Per ora il sindacato si è difeso con la continuità, ma così non ha fatto quell’azione di rinnovamento che invece era possibile una volta raggiunto l’accordo sul testo unico. Il contratto dei chimici si è mantenuto all’interno della tradizionale qualità degli ultimi anni, ma non ha fatto da apripista per un modello più strutturato.

E allora che deve accadere?
Il sindacato deve superare le sue divisioni. La vera origine della crisi è da cercare negli accordi separati di questi anni. Lì non abbiamo saputo discutere le ragioni della crisi e trovare le ragioni più profonde della ripresa del ruolo del sindacato. In un contesto economico come quello della globalizzazione non ci doveva esimere dall’affrontare il problema del ruolo del sindacato.

E’ possibile ritrovare il filo dell’unità?
Non è facile, ma per esempio i metalmeccanici stanno cercando di farlo. Io penso che, proprio in virtù di questo, con il contratto dei metalmeccanici ancora una volta si gioca la vera partita delle relazioni industriali.

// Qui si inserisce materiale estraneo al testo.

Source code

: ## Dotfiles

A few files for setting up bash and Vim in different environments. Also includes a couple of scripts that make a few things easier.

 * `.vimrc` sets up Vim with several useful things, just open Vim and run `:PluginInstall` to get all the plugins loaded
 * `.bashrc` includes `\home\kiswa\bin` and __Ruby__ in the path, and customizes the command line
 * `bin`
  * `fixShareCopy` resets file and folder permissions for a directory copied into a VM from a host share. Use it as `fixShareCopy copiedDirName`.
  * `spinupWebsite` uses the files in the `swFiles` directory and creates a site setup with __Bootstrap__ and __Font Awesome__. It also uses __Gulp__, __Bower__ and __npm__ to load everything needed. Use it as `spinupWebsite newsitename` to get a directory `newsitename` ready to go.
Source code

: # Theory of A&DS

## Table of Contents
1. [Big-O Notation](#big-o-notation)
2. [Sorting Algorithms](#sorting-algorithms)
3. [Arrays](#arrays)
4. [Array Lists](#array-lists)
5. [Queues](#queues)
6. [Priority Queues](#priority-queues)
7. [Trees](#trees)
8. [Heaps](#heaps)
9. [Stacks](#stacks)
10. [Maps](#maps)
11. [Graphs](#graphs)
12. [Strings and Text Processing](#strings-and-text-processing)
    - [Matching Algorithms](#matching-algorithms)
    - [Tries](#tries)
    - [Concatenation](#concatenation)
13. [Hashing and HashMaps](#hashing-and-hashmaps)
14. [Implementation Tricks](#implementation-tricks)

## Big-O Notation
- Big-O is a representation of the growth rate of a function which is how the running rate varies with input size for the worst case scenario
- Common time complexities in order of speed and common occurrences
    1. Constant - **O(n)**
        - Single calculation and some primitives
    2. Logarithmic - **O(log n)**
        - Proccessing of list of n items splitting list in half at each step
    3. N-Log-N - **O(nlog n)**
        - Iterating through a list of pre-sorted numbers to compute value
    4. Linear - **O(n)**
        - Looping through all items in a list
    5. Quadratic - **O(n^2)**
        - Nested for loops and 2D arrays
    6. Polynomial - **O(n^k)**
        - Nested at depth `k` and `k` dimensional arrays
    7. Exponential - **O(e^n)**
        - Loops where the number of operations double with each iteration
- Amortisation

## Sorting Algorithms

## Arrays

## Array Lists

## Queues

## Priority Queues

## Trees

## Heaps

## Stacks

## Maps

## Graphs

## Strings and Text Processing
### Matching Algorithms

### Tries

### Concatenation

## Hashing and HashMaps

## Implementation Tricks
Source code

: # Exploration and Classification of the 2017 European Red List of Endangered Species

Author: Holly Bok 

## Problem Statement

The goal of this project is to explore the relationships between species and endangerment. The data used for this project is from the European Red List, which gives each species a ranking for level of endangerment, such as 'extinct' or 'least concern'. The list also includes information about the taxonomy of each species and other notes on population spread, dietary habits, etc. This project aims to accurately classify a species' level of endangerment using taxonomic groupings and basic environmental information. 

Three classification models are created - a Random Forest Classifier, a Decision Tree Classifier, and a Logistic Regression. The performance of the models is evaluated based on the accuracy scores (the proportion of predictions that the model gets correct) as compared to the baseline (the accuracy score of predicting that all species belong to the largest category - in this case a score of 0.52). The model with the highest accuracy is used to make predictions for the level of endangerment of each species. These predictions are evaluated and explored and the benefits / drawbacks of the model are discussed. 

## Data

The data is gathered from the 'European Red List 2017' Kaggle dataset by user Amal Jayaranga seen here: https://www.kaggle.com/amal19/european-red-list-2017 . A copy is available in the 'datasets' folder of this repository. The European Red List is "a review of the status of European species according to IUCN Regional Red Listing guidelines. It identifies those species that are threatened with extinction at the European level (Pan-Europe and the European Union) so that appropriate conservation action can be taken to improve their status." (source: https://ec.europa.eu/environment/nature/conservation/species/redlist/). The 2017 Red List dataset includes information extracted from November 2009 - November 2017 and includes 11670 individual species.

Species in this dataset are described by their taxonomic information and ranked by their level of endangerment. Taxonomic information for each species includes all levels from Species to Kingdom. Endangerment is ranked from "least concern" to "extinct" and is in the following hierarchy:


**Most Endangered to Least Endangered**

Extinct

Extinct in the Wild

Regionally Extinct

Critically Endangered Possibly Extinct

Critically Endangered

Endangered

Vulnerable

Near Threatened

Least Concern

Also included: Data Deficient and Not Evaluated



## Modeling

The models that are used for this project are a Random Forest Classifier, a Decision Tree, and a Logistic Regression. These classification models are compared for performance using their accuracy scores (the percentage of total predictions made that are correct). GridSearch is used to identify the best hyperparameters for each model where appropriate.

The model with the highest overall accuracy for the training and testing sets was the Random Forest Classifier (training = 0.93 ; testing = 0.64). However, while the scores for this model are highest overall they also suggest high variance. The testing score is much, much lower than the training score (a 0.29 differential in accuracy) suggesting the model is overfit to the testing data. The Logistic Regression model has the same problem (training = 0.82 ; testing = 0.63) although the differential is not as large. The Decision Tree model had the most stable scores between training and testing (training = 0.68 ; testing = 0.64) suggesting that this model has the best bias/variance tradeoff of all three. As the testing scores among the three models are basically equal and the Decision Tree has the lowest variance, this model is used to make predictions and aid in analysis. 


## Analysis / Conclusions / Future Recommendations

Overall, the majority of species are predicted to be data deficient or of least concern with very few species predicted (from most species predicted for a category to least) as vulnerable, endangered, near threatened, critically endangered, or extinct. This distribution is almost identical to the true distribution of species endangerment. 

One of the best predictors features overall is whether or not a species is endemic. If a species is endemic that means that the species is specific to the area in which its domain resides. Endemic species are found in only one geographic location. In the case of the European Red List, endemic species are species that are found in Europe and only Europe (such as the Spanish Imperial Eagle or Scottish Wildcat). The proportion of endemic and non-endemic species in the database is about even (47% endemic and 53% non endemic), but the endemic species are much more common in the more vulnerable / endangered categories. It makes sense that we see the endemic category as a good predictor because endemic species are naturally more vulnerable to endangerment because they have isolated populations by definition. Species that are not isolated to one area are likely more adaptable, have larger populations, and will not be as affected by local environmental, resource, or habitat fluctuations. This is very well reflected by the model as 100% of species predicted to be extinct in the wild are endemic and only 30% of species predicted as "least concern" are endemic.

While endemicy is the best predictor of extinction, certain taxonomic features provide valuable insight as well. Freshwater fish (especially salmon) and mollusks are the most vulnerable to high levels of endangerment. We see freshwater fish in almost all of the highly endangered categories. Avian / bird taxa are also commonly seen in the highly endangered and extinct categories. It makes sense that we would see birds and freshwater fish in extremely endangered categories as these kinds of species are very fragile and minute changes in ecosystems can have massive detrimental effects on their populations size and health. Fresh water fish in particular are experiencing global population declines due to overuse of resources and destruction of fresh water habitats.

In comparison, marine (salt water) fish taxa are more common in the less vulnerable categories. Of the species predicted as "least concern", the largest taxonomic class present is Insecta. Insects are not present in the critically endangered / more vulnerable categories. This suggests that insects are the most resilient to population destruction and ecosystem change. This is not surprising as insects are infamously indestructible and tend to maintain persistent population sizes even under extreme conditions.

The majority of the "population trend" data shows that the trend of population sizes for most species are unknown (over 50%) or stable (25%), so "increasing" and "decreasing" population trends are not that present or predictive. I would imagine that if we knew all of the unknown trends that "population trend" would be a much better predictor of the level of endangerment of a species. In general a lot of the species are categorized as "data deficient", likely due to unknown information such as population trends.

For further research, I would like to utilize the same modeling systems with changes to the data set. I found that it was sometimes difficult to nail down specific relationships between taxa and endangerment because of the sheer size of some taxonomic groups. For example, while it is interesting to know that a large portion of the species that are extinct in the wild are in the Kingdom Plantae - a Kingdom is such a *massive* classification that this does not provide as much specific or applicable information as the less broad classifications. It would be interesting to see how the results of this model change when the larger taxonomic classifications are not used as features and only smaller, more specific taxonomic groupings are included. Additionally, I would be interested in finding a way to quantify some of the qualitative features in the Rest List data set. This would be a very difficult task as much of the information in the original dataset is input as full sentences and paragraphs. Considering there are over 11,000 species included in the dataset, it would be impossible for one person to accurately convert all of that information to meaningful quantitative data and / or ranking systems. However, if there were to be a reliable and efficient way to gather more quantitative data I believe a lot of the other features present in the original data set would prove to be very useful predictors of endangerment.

Potrebbe venire da questo contratto la svolta per un nuovo modello di relazioni industriali?
E’ possibile. Ho letto le richieste avanzate da Fiom, Fim e Uilm, contengono interessanti elementi di novità.

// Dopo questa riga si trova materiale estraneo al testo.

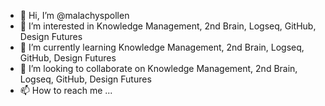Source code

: - 👋 Hi, I’m @malachyspollen
- 👀 I’m interested in Knowledge Management, 2nd Brain, Logseq, GitHub, Design Futures
- 🌱 I’m currently learning Knowledge Management, 2nd Brain, Logseq, GitHub, Design Futures
- 💞️ I’m looking to collaborate on Knowledge Management, 2nd Brain, Logseq, GitHub, Design Futures
- 📫 How to reach me ...

<!---
malachyspollen/malachyspollen is a ✨ special ✨ repository because its `README.md` (this file) appears on your GitHub profile.
You can click the Preview link to take a look at your changes.
--->
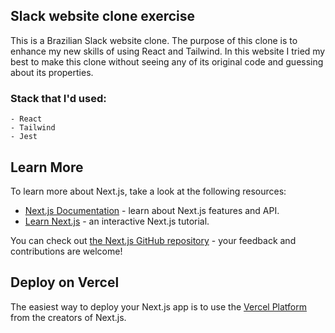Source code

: 
## Slack website clone exercise

This is a Brazilian Slack website clone.
The purpose of this clone is to enhance my new skills of using React and Tailwind.
In this website I tried my best to make this clone without seeing any of its original code and guessing about its properties.


### Stack that I'd used:
    - React
    - Tailwind
    - Jest

## Learn More

To learn more about Next.js, take a look at the following resources:

- [Next.js Documentation](https://nextjs.org/docs) - learn about Next.js features and API.
- [Learn Next.js](https://nextjs.org/learn) - an interactive Next.js tutorial.

You can check out [the Next.js GitHub repository](https://github.com/vercel/next.js/) - your feedback and contributions are welcome!

## Deploy on Vercel

The easiest way to deploy your Next.js app is to use the [Vercel Platform](https://vercel.com/new?utm_medium=default-template&filter=next.js&utm_source=create-next-app&utm_campaign=create-next-app-readme) from the creators of Next.js.
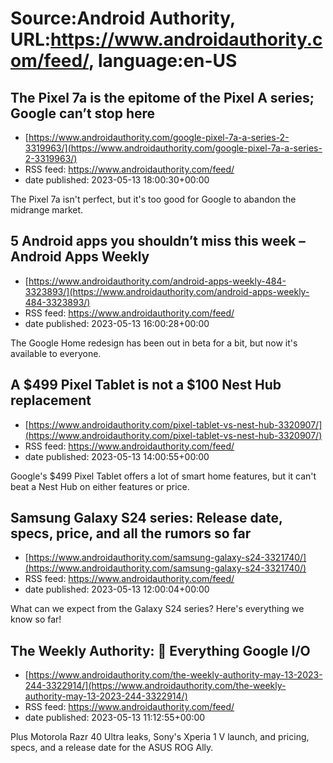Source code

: # Source:Android Authority, URL:https://www.androidauthority.com/feed/, language:en-US

## The Pixel 7a is the epitome of the Pixel A series; Google can’t stop here
 - [https://www.androidauthority.com/google-pixel-7a-a-series-2-3319963/](https://www.androidauthority.com/google-pixel-7a-a-series-2-3319963/)
 - RSS feed: https://www.androidauthority.com/feed/
 - date published: 2023-05-13 18:00:30+00:00

The Pixel 7a isn't perfect, but it's too good for Google to abandon the midrange market.

## 5 Android apps you shouldn’t miss this week – Android Apps Weekly
 - [https://www.androidauthority.com/android-apps-weekly-484-3323893/](https://www.androidauthority.com/android-apps-weekly-484-3323893/)
 - RSS feed: https://www.androidauthority.com/feed/
 - date published: 2023-05-13 16:00:28+00:00

The Google Home redesign has been out in beta for a bit, but now it's available to everyone.

## A $499 Pixel Tablet is not a $100 Nest Hub replacement
 - [https://www.androidauthority.com/pixel-tablet-vs-nest-hub-3320907/](https://www.androidauthority.com/pixel-tablet-vs-nest-hub-3320907/)
 - RSS feed: https://www.androidauthority.com/feed/
 - date published: 2023-05-13 14:00:55+00:00

Google's $499 Pixel Tablet offers a lot of smart home features, but it can't beat a Nest Hub on either features or price.

## Samsung Galaxy S24 series: Release date, specs, price, and all the rumors so far
 - [https://www.androidauthority.com/samsung-galaxy-s24-3321740/](https://www.androidauthority.com/samsung-galaxy-s24-3321740/)
 - RSS feed: https://www.androidauthority.com/feed/
 - date published: 2023-05-13 12:00:04+00:00

What can we expect from the Galaxy S24 series? Here's everything we know so far!

## The Weekly Authority: 👀 Everything Google I/O
 - [https://www.androidauthority.com/the-weekly-authority-may-13-2023-244-3322914/](https://www.androidauthority.com/the-weekly-authority-may-13-2023-244-3322914/)
 - RSS feed: https://www.androidauthority.com/feed/
 - date published: 2023-05-13 11:12:55+00:00

Plus Motorola Razr 40 Ultra leaks, Sony's Xperia 1 V launch, and pricing, specs, and a release date for the ASUS ROG Ally.

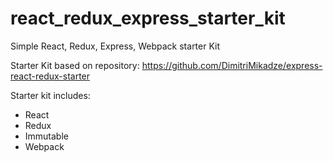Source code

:# react_redux_express_starter_kit
Simple React, Redux, Express, Webpack starter Kit

Starter Kit based on repository: https://github.com/DimitriMikadze/express-react-redux-starter

Starter kit includes:

* React
* Redux
* Immutable
* Webpack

Tali da portare a un accordo?
Se i metalmeccanici arrivassero a un accordo unitario riaprirebbero una positiva stagione di relazioni industriali in Italia, un bene per tutto il paese.

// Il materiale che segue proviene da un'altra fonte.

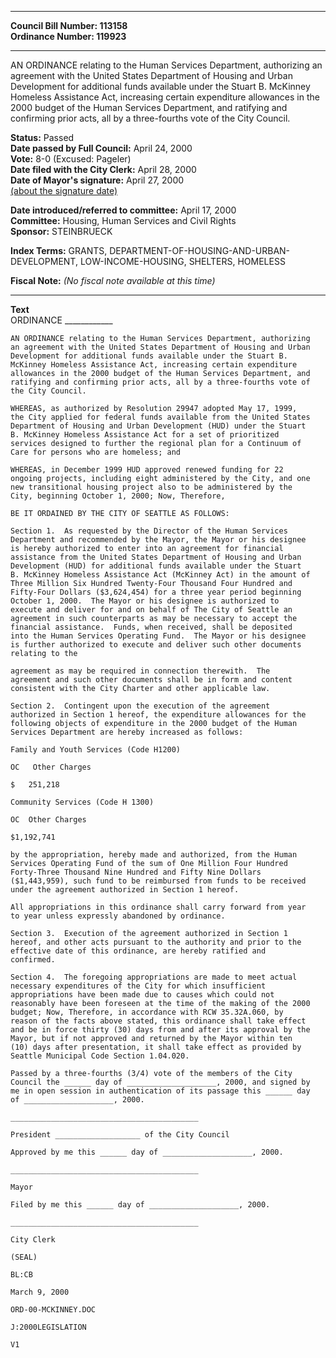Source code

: * * * * *  
  
**Council Bill Number: [](#h0)[](#h2)113158**   
**Ordinance Number: 119923**  
  
* * * * *  
  
AN ORDINANCE relating to the Human Services Department, authorizing an agreement with the United States Department of Housing and Urban Development for additional funds available under the Stuart B. McKinney Homeless Assistance Act, increasing certain expenditure allowances in the 2000 budget of the Human Services Department, and ratifying and confirming prior acts, all by a three-fourths vote of the City Council.  
  
**Status:** Passed   
**Date passed by Full Council:** April 24, 2000   
**Vote:** 8-0 (Excused: Pageler)   
**Date filed with the City Clerk:** April 28, 2000   
**Date of Mayor's signature:** April 27, 2000   
[(about the signature date)](/~public/approvaldate.htm)   
  
  
**Date introduced/referred to committee:** April 17, 2000   
**Committee:** Housing, Human Services and Civil Rights   
**Sponsor:** STEINBRUECK   
  
**Index Terms:** GRANTS, DEPARTMENT-OF-HOUSING-AND-URBAN-DEVELOPMENT, LOW-INCOME-HOUSING, SHELTERS, HOMELESS  
  
**Fiscal Note:** *(No fiscal note available at this time)*  
  
* * * * *  
  
**Text**  
    ORDINANCE ____________  
  
    AN ORDINANCE relating to the Human Services Department, authorizing  
    an agreement with the United States Department of Housing and Urban  
    Development for additional funds available under the Stuart B.  
    McKinney Homeless Assistance Act, increasing certain expenditure  
    allowances in the 2000 budget of the Human Services Department, and  
    ratifying and confirming prior acts, all by a three-fourths vote of  
    the City Council.  
  
    WHEREAS, as authorized by Resolution 29947 adopted May 17, 1999,  
    the City applied for federal funds available from the United States  
    Department of Housing and Urban Development (HUD) under the Stuart  
    B. McKinney Homeless Assistance Act for a set of prioritized  
    services designed to further the regional plan for a Continuum of  
    Care for persons who are homeless; and  
  
    WHEREAS, in December 1999 HUD approved renewed funding for 22  
    ongoing projects, including eight administered by the City, and one  
    new transitional housing project also to be administered by the  
    City, beginning October 1, 2000; Now, Therefore,  
  
    BE IT ORDAINED BY THE CITY OF SEATTLE AS FOLLOWS:  
  
    Section 1.  As requested by the Director of the Human Services  
    Department and recommended by the Mayor, the Mayor or his designee  
    is hereby authorized to enter into an agreement for financial  
    assistance from the United States Department of Housing and Urban  
    Development (HUD) for additional funds available under the Stuart  
    B. McKinney Homeless Assistance Act (McKinney Act) in the amount of  
    Three Million Six Hundred Twenty-Four Thousand Four Hundred and  
    Fifty-Four Dollars ($3,624,454) for a three year period beginning  
    October 1, 2000.  The Mayor or his designee is authorized to  
    execute and deliver for and on behalf of The City of Seattle an  
    agreement in such counterparts as may be necessary to accept the  
    financial assistance.  Funds, when received, shall be deposited  
    into the Human Services Operating Fund.  The Mayor or his designee  
    is further authorized to execute and deliver such other documents  
    relating to the  
  
    agreement as may be required in connection therewith.  The  
    agreement and such other documents shall be in form and content  
    consistent with the City Charter and other applicable law.  
  
    Section 2.  Contingent upon the execution of the agreement  
    authorized in Section 1 hereof, the expenditure allowances for the  
    following objects of expenditure in the 2000 budget of the Human  
    Services Department are hereby increased as follows:  
  
    Family and Youth Services (Code H1200)  
  
    OC   Other Charges  
  
    $   251,218  
  
    Community Services (Code H 1300)  
  
    OC  Other Charges  
  
    $1,192,741  
  
    by the appropriation, hereby made and authorized, from the Human  
    Services Operating Fund of the sum of One Million Four Hundred  
    Forty-Three Thousand Nine Hundred and Fifty Nine Dollars  
    ($1,443,959), such fund to be reimbursed from funds to be received  
    under the agreement authorized in Section 1 hereof.  
  
    All appropriations in this ordinance shall carry forward from year  
    to year unless expressly abandoned by ordinance.  
  
    Section 3.  Execution of the agreement authorized in Section 1  
    hereof, and other acts pursuant to the authority and prior to the  
    effective date of this ordinance, are hereby ratified and  
    confirmed.  
  
    Section 4.  The foregoing appropriations are made to meet actual  
    necessary expenditures of the City for which insufficient  
    appropriations have been made due to causes which could not  
    reasonably have been foreseen at the time of the making of the 2000  
    budget; Now, Therefore, in accordance with RCW 35.32A.060, by  
    reason of the facts above stated, this ordinance shall take effect  
    and be in force thirty (30) days from and after its approval by the  
    Mayor, but if not approved and returned by the Mayor within ten  
    (10) days after presentation, it shall take effect as provided by  
    Seattle Municipal Code Section 1.04.020.  
  
    Passed by a three-fourths (3/4) vote of the members of the City  
    Council the ______ day of ____________________, 2000, and signed by  
    me in open session in authentication of its passage this ______ day  
    of ____________________, 2000.  
  
    __________________________________________  
  
    President ___________________ of the City Council  
  
    Approved by me this ______ day of ____________________, 2000.  
  
    __________________________________________  
  
    Mayor  
  
    Filed by me this ______ day of ____________________, 2000.  
  
    __________________________________________  
  
    City Clerk  
  
    (SEAL)  
  
    BL:CB  
  
    March 9, 2000  
  
    ORD-00-MCKINNEY.DOC  
  
    J:2000LEGISLATION  
  
    V1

Il governo Renzi non sembra amare il sindacato e in genere i corpi intermedi della società.
Farei delle distinzioni. Innanzitutto non bisogna dimenticare che le parti sociali hanno sempre avuto un’interlocuzione con il Parlamento, dove poi si fanno le leggi. Le continue audizioni questo sono, vero dialogo sociale. Poi c’è da dire che il governo fa accordi unitari nelle aziende e li sostiene. Non fa mai accordi separati, non cerca interlocutori per dividere il sindacato.

Questo è importante?
Importante, anche se non sufficiente. Ma il fatto che il governo sostenga questi accordi e li faccia firmare a Palazzo Chigi è un riconoscimento del ruolo e della funzione del sindacato. Un’altra cosa. Quando si è trattato di applicare le regole del Jobs Act il governo ha approvato tutti i decreti delegati, tranne quello sul salario minimo. Non è stato un caso. E del resto tutta la riforma del Jobs Act rilancia la contrattazione, attraverso tutta una serie di rinvii ad accordi tra le parti. E l’aver previsto nella legge di stabilità degli sgravi fiscali per sostenere gli accordi sul welfare aziendale cosa è se non un riconoscimento del ruolo del sindacato?